++++ TASK DATA ++++

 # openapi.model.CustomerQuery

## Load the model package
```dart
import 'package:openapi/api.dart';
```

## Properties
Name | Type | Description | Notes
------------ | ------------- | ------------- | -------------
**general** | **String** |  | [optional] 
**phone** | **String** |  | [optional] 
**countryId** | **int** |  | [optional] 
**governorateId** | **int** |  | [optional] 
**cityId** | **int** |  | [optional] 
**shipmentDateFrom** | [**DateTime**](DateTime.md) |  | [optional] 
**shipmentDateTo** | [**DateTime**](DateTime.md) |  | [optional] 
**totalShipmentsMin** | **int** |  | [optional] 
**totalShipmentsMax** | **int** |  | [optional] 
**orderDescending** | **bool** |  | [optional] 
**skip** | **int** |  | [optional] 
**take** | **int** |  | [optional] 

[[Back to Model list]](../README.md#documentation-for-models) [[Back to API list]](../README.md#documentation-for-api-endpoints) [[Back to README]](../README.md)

++++

Type out every record above once more, exactly.

◆ **ANSWER SPACE**
 # openapi.model.CustomerQuery

## Load the model package
```dart
import 'package:openapi/api.dart';
```

## Properties
Name | Type | Description | Notes
------------ | ------------- | ------------- | -------------
**general** | **String** |  | [optional] 
**phone** | **String** |  | [optional] 
**countryId** | **int** |  | [optional] 
**governorateId** | **int** |  | [optional] 
**cityId** | **int** |  | [optional] 
**shipmentDateFrom** | [**DateTime**](DateTime.md) |  | [optional] 
**shipmentDateTo** | [**DateTime**](DateTime.md) |  | [optional] 
**totalShipmentsMin** | **int** |  | [optional] 
**totalShipmentsMax** | **int** |  | [optional] 
**orderDescending** | **bool** |  | [optional] 
**skip** | **int** |  | [optional] 
**take** | **int** |  | [optional] 

[[Back to Model list]](../README.md#documentation-for-models) [[Back to API list]](../README.md#documentation-for-api-endpoints) [[Back to README]](../README.md)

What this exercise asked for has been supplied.